A série O Senhor dos Anéis. Jed Brophy A série O Senhor dos Anéis. Jed Brophy

O próprio Tolkien via os "adoradores de máquinas" com suspeita , até mesmo aversão. Suas experiências como soldado que sobreviveu à horrível Batalha do Somme na Primeira Guerra Mundial deixaram nele um horror duradouro à guerra mecanizada; Ao retornar para casa, ele também ficou consternado com as fábricas e estradas que estavam transformando a paisagem da Inglaterra. Portanto, Mordor é retratada como um deserto industrial infernal, devastado pela guerra e pela destruição ambiental, em contraste com o Condado verde e edênico que os hobbits chamam de lar.

Em relação às bombas atômicas lançadas sobre Hiroshima e Nagasaki em 1945, Tolkien escreveu que a física nuclear – ou, nesse caso, qualquer inovação tecnológica – não precisa ser usada para a guerra . Não há necessidade alguma de usá-los. Se há alguma referência contemporânea na minha história, é ao que me parece ser a suposição mais difundida da nossa época: que se algo pode ser feito, deve ser feito. Isso me parece completamente falso.

Dadas essas visões, Tolkien teria ficado intrigado com a propensão do Vale do Silício em nomear empresas de tecnologia com nomes de objetos de O Senhor dos Anéis , especialmente empresas com laços com o Pentágono e a segurança nacional. E, no entanto, duas empresas apoiadas por Thiel com nomes inspirados em Tolkien estão se tornando pedras angulares do complexo militar-industrial de hoje: a empresa de análise de dados Palantir recebeu seu nome das mágicas "pedras da visão" em O Senhor dos Anéis , enquanto a startup de IA militar Anduril faz referência à espada reforjada de Aragorn.

A crescente aceitação do "transumanismo" no Vale do Silício, que inclui pesquisas sobre extensão da vida, aprimoramento de máquinas e até mesmo a busca por uma solução para a morte, ressalta uma das questões centrais que animam a fantasia e a ficção científica: O que significa ser humano? Essa questão impulsiona histórias ambientadas no espaço sideral (de Jornada nas Estrelas a Guerra nas Estrelas e Doctor Who ) e aquelas ambientadas em um passado mítico.
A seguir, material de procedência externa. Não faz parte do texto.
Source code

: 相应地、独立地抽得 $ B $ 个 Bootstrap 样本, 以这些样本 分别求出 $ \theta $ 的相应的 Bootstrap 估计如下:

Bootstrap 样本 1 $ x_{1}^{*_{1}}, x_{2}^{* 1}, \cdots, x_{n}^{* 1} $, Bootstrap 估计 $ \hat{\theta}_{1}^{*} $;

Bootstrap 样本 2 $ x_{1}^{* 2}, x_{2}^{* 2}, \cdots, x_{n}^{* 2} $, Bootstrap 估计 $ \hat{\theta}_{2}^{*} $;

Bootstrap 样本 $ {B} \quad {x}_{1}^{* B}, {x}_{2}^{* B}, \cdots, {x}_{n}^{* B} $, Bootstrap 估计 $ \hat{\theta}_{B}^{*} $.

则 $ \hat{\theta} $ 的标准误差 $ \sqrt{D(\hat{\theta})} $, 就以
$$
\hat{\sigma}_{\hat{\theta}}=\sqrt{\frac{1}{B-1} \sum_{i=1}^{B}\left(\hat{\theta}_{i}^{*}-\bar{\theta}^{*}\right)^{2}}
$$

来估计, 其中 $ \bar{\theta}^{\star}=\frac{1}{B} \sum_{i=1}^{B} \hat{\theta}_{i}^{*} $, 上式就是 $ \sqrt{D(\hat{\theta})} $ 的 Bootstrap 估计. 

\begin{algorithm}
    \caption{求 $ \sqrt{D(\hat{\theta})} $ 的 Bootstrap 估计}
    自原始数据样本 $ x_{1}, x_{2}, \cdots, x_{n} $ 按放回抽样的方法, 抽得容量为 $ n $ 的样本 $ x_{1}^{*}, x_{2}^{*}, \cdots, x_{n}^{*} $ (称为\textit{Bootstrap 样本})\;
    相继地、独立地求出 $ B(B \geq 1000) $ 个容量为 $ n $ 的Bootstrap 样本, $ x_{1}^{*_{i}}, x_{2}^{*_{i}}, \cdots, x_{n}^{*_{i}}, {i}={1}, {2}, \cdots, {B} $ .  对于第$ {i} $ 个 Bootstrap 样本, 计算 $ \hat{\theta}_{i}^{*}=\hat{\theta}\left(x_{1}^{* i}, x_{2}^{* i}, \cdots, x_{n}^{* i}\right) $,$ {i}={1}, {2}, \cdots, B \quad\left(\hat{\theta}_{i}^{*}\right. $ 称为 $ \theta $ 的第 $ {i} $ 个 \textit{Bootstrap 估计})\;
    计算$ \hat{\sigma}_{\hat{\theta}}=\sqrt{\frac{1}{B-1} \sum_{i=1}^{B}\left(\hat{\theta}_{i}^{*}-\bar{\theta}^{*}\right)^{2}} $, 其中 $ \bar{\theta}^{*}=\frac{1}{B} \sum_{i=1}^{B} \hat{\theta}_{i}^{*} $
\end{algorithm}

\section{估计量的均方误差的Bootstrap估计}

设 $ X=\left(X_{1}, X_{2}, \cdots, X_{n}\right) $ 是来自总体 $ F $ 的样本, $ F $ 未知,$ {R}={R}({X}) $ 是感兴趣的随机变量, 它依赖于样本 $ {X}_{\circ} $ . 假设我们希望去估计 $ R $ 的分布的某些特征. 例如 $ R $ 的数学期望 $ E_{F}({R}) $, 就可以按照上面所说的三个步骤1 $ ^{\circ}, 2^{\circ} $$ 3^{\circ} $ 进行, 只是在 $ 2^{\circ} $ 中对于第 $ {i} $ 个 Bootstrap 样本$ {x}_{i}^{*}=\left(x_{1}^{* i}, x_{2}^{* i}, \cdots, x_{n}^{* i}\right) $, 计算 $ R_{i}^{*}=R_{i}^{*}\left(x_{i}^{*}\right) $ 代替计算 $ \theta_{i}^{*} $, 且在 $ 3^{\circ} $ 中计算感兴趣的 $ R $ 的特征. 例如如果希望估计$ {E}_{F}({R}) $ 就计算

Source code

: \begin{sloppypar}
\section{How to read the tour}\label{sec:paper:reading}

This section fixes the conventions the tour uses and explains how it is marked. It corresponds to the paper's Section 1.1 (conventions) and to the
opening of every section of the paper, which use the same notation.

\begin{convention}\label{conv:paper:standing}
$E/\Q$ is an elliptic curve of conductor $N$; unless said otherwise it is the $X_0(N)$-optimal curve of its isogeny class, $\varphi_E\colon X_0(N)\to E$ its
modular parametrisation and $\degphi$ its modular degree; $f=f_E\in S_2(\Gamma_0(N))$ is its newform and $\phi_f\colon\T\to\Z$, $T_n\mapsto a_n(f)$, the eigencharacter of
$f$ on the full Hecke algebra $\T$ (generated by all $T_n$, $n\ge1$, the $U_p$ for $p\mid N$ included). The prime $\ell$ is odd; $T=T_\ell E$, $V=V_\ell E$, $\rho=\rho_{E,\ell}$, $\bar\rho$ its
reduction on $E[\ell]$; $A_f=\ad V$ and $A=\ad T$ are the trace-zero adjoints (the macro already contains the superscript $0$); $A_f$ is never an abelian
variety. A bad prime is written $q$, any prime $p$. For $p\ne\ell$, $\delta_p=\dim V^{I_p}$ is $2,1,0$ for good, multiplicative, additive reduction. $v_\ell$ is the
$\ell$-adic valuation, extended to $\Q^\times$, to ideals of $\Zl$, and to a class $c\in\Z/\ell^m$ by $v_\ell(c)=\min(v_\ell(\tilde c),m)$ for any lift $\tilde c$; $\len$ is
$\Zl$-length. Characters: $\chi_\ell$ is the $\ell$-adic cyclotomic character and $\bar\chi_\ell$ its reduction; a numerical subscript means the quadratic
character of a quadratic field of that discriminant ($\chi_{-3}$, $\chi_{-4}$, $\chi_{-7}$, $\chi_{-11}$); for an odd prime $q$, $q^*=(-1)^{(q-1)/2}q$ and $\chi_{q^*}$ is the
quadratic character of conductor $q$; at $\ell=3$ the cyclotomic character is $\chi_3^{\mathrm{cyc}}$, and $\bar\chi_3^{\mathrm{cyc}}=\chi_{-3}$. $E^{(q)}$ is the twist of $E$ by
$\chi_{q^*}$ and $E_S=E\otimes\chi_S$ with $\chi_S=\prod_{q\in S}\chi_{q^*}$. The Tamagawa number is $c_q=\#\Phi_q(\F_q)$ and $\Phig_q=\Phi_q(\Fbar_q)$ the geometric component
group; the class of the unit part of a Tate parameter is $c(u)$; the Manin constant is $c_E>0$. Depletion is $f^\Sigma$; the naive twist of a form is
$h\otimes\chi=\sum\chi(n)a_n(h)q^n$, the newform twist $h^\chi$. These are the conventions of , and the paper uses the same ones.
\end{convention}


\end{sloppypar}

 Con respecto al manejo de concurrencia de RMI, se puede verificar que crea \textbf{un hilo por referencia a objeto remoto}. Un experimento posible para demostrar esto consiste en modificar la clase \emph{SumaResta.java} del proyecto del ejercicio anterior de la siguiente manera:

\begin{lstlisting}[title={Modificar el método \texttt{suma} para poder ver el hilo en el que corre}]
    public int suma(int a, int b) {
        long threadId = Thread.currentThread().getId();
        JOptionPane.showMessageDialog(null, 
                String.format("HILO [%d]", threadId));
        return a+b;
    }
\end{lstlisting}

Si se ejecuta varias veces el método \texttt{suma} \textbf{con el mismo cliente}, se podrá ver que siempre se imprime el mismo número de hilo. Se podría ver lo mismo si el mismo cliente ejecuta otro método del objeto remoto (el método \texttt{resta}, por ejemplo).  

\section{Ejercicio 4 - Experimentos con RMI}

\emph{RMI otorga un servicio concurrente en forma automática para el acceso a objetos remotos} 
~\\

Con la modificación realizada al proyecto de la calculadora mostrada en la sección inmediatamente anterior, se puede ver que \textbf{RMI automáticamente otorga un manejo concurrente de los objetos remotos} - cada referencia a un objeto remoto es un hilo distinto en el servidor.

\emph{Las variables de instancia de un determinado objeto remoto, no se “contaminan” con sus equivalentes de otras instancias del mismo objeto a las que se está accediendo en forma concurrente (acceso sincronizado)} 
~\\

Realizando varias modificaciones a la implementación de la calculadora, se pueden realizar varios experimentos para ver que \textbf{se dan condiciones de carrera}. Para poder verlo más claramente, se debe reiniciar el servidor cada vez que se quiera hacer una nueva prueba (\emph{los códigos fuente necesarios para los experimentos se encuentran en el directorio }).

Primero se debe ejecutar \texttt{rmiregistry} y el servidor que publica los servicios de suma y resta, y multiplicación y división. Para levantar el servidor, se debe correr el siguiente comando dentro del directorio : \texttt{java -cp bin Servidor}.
No caso de O Senhor dos Anéis , Tolkien sustentou que a mortalidade é parte da "natureza dada aos Homens" , e os Elfos a chamaram de "Presente de Deus aos Homens", que lhes permitiu "se libertarem do cansaço do Tempo". Sauron, ele observou, usou o medo da morte para atrair os humanos para o lado negro com falsas promessas de imortalidade, o que os transformou em seus servos.
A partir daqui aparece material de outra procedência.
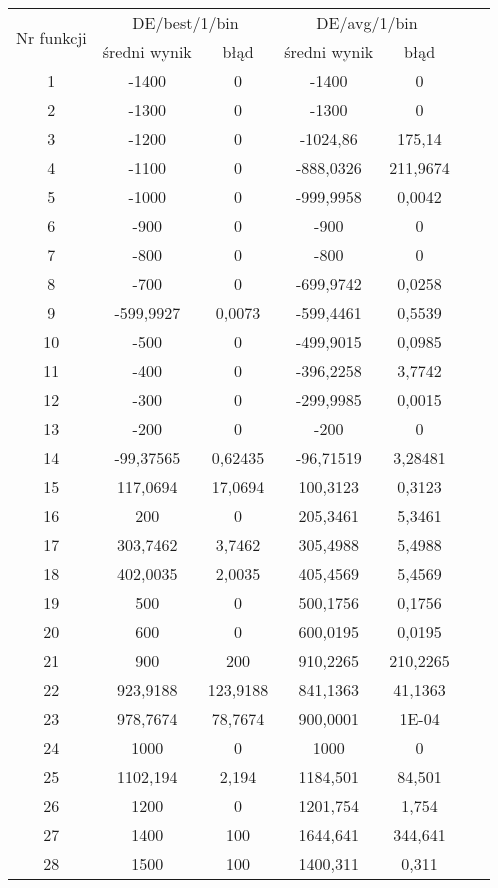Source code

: \documentclass[a4paper,12pt]{article}
\theoremstyle{definition}
\begin{document}
\begin{table}[H]
\begin{tabular}{|c|c|c|c|c|c|c|}
	\hline
	\multirow{2}{*}{Nr funkcji} & \multicolumn{2}{c|}{DE/best/1/bin} & \multicolumn{2}{c|}{DE/avg/1/bin}\\
	\cline{2-5}
	& średni wynik & błąd & średni wynik & błąd\\\hline
	1     & -1400 & 0     & -1400 & 0 \\\hline
    2     & -1300 & 0     & -1300 & 0 \\\hline
    3     & -1200 & 0     & -1024,86 & 175,14 \\\hline
    4     & -1100 & 0     & -888,0326 & 211,9674 \\\hline
    5     & -1000 & 0     & -999,9958 & 0,0042 \\\hline
    6     & -900  & 0     & -900  & 0 \\\hline
    7     & -800  & 0     & -800  & 0 \\\hline
    8     & -700  & 0     & -699,9742 & 0,0258 \\\hline
    9     & -599,9927 & 0,0073 & -599,4461 & 0,5539 \\\hline
    10    & -500  & 0     & -499,9015 & 0,0985 \\\hline
    11    & -400  & 0     & -396,2258 & 3,7742 \\\hline
    12    & -300  & 0     & -299,9985 & 0,0015 \\\hline
    13    & -200  & 0     & -200  & 0 \\\hline
    14    & -99,37565 & 0,62435 & -96,71519 & 3,28481 \\\hline
    15    & 117,0694 & 17,0694 & 100,3123 & 0,3123 \\\hline
    16    & 200   & 0     & 205,3461 & 5,3461 \\\hline
    17    & 303,7462 & 3,7462 & 305,4988 & 5,4988 \\\hline
    18    & 402,0035 & 2,0035 & 405,4569 & 5,4569 \\\hline
    19    & 500   & 0     & 500,1756 & 0,1756 \\\hline
    20    & 600   & 0     & 600,0195 & 0,0195 \\\hline
    21    & 900   & 200   & 910,2265 & 210,2265 \\\hline
    22    & 923,9188 & 123,9188 & 841,1363 & 41,1363 \\\hline
    23    & 978,7674 & 78,7674 & 900,0001 & 1E-04 \\\hline
    24    & 1000  & 0     & 1000  & 0 \\\hline
    25    & 1102,194 & 2,194 & 1184,501 & 84,501 \\\hline
    26    & 1200  & 0     & 1201,754 & 1,754 \\\hline
    27    & 1400  & 100   & 1644,641 & 344,641 \\\hline
    28    & 1500  & 100   & 1400,311 & 0,311 \\\hline
\end{tabular}	
\end{table}
\end{document}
Muitos leitores dedicados de O Senhor dos Anéis não se identificam mais com os hobbits da Terra-média, mas anseiam por mais poderes mágicos (do tipo que o perigoso Anel promete conceder a um preço terrível).
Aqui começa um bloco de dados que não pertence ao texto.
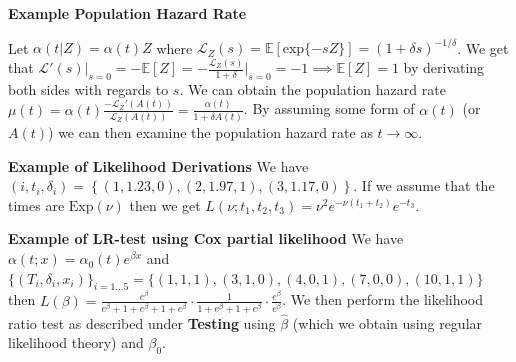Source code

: \documentclass{article}
\begin{document}
\medskip

\textbf{Example Population Hazard Rate}

Let $\alpha(t|Z) = \alpha(t)Z$ where $\mathcal{L}_Z(s) = \mathbb{E}[\text{exp}\{-sZ\}] = (1+\delta s)^{-1/\delta}$. We get that $\mathcal{L}'(s)\big|_{s=0}  = -\mathbb{E}[Z] = -\frac{\mathcal{L}_Z(s)}{1+\delta }\big|_{s=0} = -1 \implies \mathbb{E}[Z] = 1$ by derivating both sides with regards to $s$. We can obtain the population hazard rate $\mu(t) = \alpha(t)\frac{-\mathcal{L}_Z'(A(t))}{\mathcal{L}_Z(A(t))} = \frac{\alpha(t)}{1 + \delta A(t)}$. By assuming some form of $\alpha(t)$ (or $A(t)$) we can then examine the population hazard rate as $t \to \infty$. 

\medskip

\textbf{Example of Likelihood Derivations} We have $(i, t_i, \delta_i) = \left\{(1,1.23,0),(2,1.97,1),(3, 1.17, 0)\right\}$. If we assume that the times are $\text{Exp}(\nu)$ then we get $L(\nu; t_1, t_2, t_3) = \nu^2 e^{-\nu(t_1 + t_2)} e^{-t_3}$. 

\medskip

\textbf{Example of LR-test using Cox partial likelihood}
We have $\alpha(t; x) = \alpha_0(t)e^{\beta x}$ and 
$\{(T_i, \delta_i, x_i)\}_{i=1...5} = \{(1, 1, 1),(3, 1, 0),(4, 0, 1),(7, 0, 0),(10, 1, 1) \}$ then $L(\beta) = \frac{e^{\beta}}{e^{\beta}+1+e^{\beta}+1+e^{\beta}} \cdot \frac{1}{1+e^{\beta}+1+e^{\beta}} \cdot \frac{e^{\beta}}{e^{\beta}}$. We then perform the likelihood ratio test as described under \textbf{Testing} using $\hat\beta$ (which we obtain using regular likelihood theory) and $\beta_0$. 
\end{document}
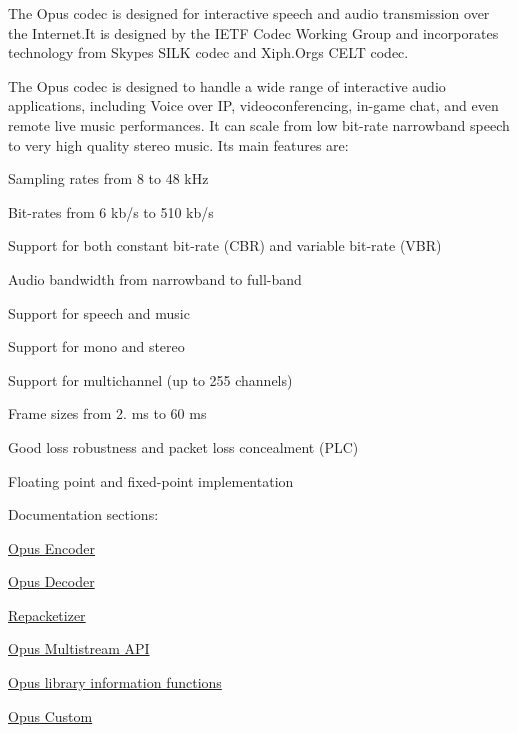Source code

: The Opus codec is designed for interactive speech and audio transmission over the Internet.\+It is designed by the I\+E\+TF Codec Working Group and incorporates technology from Skype\textquotesingle{}s S\+I\+LK codec and Xiph.\+Org\textquotesingle{}s C\+E\+LT codec.

The Opus codec is designed to handle a wide range of interactive audio applications, including Voice over IP, videoconferencing, in-\/game chat, and even remote live music performances. It can scale from low bit-\/rate narrowband speech to very high quality stereo music. Its main features are\+:

\begin{DoxyItemize}
\item Sampling rates from 8 to 48 k\+Hz \item Bit-\/rates from 6 kb/s to 510 kb/s \item Support for both constant bit-\/rate (C\+BR) and variable bit-\/rate (V\+BR) \item Audio bandwidth from narrowband to full-\/band \item Support for speech and music \item Support for mono and stereo \item Support for multichannel (up to 255 channels) \item Frame sizes from 2. ms to 60 ms \item Good loss robustness and packet loss concealment (P\+LC) \item Floating point and fixed-\/point implementation\end{DoxyItemize}
Documentation sections\+: \begin{DoxyItemize}
\item \hyperlink{group__opus__encoder}{Opus Encoder} \item \hyperlink{group__opus__decoder}{Opus Decoder} \item \hyperlink{group__opus__repacketizer}{Repacketizer} \item \hyperlink{group__opus__multistream}{Opus Multistream A\+PI} \item \hyperlink{group__opus__libinfo}{Opus library information functions} \item \hyperlink{group__opus__custom}{Opus Custom} \end{DoxyItemize}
Em uma entrevista de 2023 para a The Atlantic , Thiel atribuiu seu fascínio pela imortalidade aos elfos de O Senhor dos Anéis, chamando-os de "humanos imortais". Ecoando o entrevistador, ele perguntou: "Por que não podemos ser elfos?"

O ideólogo neorreacionário Curtis Yarvin, que acredita que a democracia americana deveria ser substituída por uma monarquia ou um "chefe do executivo", refere-se depreciativamente ao tipo de eleitores comuns que ajudaram a eleger Trump como hobbits que só "querem fazer churrasco e criar filhos".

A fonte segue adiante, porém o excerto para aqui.